> [WHAT THE TASK ASKS]
Among the records below, find the lines that contain "https" and copy each of them.

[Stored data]
####

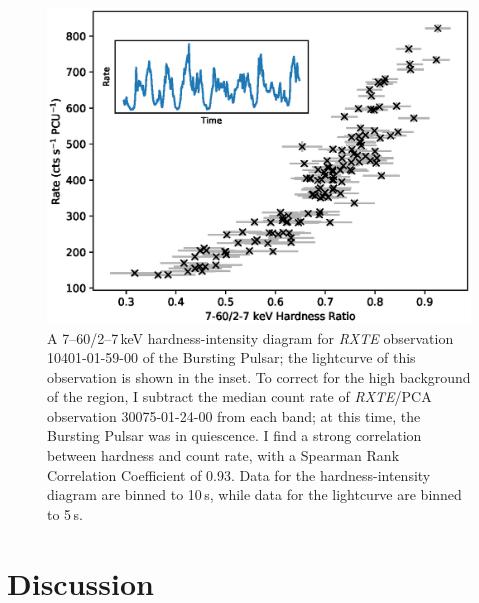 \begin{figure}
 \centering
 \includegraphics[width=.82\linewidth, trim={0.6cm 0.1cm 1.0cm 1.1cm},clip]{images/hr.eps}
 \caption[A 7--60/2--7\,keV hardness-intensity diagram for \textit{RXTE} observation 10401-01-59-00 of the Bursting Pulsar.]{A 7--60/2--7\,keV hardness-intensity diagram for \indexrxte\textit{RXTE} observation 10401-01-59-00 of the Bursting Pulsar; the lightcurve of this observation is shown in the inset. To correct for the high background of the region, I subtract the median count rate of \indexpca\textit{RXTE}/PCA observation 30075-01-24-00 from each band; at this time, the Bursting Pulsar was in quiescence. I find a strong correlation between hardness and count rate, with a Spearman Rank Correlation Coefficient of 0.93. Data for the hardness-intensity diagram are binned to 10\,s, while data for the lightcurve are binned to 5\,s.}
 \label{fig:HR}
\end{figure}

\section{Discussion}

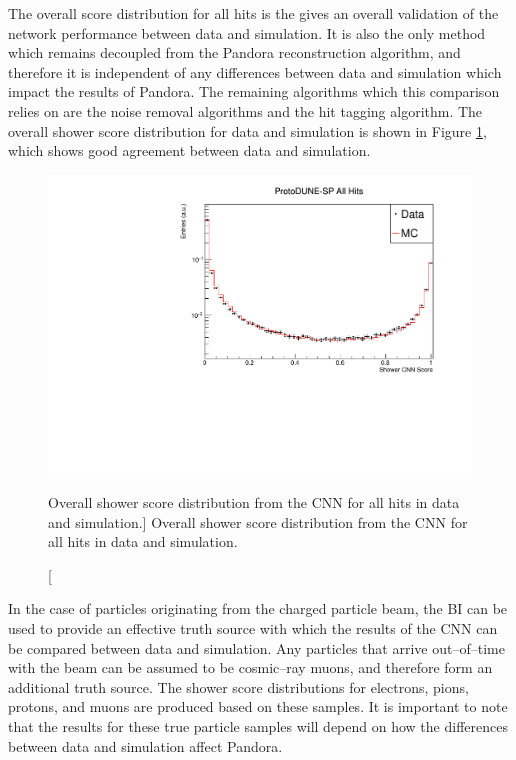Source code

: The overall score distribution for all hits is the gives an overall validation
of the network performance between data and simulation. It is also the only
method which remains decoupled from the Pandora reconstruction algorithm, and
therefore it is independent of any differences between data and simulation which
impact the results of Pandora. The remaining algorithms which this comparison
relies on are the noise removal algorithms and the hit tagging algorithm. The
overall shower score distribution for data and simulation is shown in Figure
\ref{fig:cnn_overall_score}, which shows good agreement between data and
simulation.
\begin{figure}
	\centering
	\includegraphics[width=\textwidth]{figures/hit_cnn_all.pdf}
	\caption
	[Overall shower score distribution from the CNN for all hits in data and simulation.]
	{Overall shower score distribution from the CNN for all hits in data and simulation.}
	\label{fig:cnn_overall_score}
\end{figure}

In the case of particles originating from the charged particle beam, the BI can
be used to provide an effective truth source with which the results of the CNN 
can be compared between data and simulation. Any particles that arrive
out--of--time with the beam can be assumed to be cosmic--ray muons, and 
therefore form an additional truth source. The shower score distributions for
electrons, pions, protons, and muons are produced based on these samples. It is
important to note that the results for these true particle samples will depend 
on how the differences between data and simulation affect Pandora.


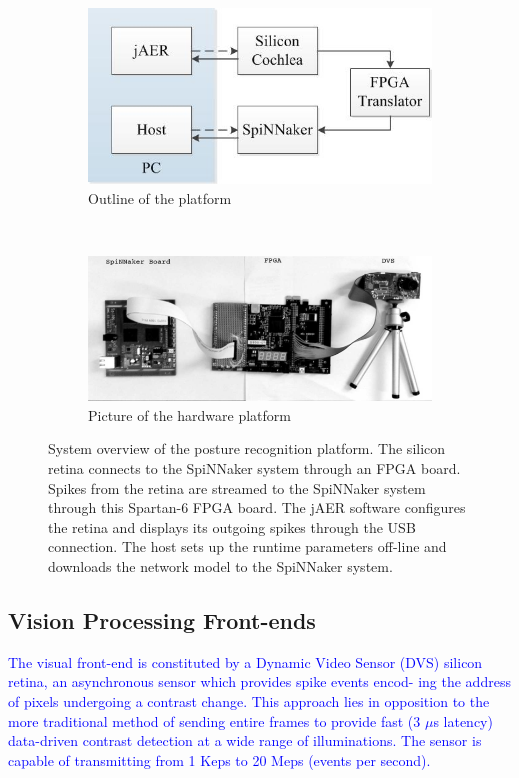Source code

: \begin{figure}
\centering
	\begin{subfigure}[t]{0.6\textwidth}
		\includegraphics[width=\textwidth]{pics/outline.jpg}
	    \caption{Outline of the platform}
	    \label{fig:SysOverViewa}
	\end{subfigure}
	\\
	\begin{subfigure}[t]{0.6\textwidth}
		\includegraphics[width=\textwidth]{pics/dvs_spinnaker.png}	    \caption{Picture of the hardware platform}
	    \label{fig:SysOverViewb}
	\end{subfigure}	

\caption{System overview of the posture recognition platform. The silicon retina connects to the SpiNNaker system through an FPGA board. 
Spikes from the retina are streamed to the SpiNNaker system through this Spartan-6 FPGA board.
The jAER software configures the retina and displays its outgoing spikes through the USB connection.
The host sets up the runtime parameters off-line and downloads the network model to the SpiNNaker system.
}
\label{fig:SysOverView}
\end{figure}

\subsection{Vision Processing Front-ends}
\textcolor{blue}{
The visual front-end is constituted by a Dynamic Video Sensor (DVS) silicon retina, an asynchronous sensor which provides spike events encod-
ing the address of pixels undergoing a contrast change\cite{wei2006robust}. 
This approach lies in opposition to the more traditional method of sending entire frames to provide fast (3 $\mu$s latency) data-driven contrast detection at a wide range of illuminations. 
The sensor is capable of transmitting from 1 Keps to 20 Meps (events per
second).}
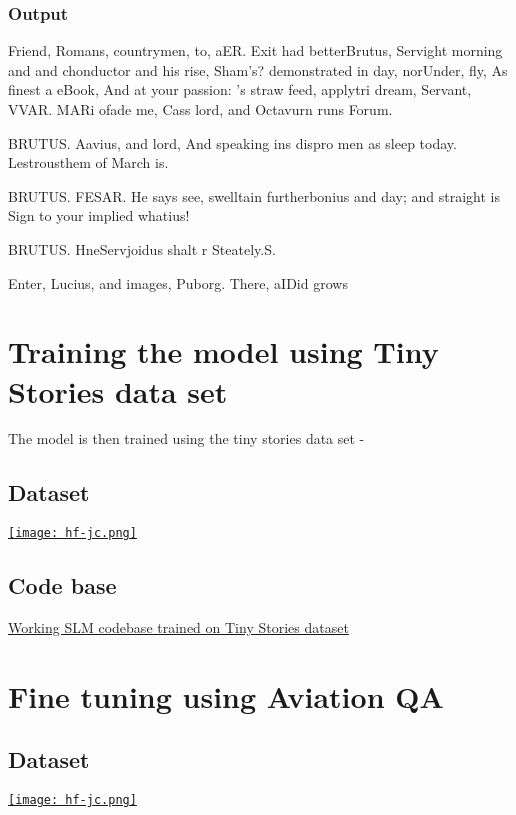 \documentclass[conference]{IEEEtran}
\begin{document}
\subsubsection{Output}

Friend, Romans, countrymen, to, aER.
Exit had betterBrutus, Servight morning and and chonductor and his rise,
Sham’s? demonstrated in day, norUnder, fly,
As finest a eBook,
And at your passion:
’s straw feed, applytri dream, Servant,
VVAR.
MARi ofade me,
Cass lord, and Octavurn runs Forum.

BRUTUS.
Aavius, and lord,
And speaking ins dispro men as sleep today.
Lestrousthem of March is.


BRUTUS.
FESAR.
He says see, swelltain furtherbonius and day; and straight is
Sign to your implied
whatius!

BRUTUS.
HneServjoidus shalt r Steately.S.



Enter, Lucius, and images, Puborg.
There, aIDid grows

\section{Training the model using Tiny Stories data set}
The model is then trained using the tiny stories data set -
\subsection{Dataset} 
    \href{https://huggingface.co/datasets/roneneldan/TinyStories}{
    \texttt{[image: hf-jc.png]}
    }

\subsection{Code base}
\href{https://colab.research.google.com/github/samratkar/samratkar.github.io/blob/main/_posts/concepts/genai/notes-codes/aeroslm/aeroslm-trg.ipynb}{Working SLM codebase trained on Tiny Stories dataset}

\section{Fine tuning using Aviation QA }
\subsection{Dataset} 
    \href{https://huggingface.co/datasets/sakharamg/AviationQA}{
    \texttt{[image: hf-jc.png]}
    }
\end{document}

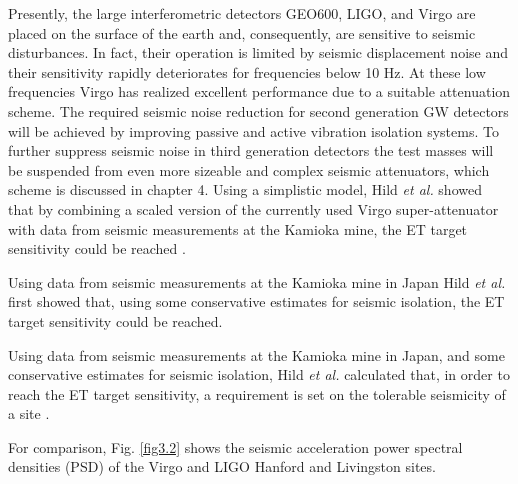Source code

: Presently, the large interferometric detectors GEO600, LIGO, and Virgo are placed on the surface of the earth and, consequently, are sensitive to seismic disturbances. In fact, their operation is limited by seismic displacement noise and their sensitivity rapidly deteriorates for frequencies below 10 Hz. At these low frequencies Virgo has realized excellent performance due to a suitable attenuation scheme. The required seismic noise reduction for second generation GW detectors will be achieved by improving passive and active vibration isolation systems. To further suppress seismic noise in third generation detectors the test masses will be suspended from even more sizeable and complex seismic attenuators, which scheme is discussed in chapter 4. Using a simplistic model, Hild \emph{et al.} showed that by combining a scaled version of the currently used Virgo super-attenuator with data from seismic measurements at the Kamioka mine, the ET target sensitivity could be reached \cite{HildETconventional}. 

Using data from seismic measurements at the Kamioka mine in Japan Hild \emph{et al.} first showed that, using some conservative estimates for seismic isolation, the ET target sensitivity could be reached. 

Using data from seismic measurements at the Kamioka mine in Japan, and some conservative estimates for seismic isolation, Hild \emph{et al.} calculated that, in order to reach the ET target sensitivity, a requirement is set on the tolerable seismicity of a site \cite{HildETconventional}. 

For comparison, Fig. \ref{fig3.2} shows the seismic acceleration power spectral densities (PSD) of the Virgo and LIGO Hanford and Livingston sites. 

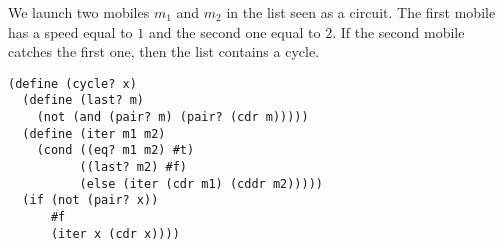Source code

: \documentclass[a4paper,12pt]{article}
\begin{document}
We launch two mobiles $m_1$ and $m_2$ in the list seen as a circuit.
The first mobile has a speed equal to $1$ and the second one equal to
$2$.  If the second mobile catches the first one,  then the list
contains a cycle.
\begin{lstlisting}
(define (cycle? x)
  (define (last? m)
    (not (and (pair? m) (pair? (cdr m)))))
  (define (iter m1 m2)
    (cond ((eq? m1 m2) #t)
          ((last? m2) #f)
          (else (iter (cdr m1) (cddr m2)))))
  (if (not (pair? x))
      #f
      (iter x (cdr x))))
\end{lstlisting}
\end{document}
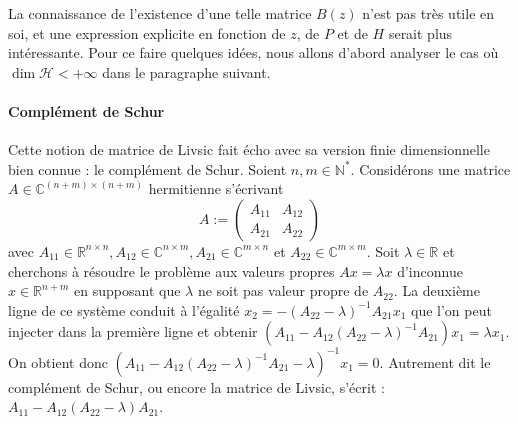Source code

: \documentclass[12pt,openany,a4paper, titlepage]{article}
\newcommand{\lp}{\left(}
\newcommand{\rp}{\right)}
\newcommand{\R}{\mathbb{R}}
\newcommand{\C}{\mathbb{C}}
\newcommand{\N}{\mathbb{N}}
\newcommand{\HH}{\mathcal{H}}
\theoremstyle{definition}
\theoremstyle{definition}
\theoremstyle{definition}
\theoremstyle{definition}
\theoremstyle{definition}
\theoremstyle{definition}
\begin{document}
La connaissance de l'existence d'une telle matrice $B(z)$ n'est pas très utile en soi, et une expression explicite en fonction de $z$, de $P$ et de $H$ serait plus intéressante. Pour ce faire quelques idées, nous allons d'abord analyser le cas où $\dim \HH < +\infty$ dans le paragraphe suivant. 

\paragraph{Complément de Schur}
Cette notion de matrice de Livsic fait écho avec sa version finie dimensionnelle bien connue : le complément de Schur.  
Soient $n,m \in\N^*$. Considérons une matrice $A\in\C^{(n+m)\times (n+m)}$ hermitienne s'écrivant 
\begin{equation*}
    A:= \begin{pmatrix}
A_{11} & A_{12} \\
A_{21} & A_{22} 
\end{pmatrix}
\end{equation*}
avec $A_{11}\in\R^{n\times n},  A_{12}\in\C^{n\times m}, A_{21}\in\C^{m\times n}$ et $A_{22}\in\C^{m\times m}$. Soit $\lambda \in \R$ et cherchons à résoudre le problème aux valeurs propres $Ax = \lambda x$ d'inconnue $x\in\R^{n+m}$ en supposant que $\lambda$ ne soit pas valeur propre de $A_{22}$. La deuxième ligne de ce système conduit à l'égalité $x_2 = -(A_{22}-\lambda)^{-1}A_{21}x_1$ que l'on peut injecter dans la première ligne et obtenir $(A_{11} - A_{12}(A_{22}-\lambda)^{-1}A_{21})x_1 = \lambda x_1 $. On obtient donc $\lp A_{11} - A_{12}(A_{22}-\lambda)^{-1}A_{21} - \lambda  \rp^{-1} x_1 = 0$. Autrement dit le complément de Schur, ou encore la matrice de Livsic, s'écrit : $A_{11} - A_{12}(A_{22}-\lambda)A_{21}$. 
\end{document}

####

> [TASK RESPONSE]
    \href{https://huggingface.co/datasets/roneneldan/TinyStories}{
\href{https://colab.research.google.com/github/samratkar/samratkar.github.io/blob/main/_posts/concepts/genai/notes-codes/aeroslm/aeroslm-trg.ipynb}{Working SLM codebase trained on Tiny Stories dataset}
    \href{https://huggingface.co/datasets/sakharamg/AviationQA}{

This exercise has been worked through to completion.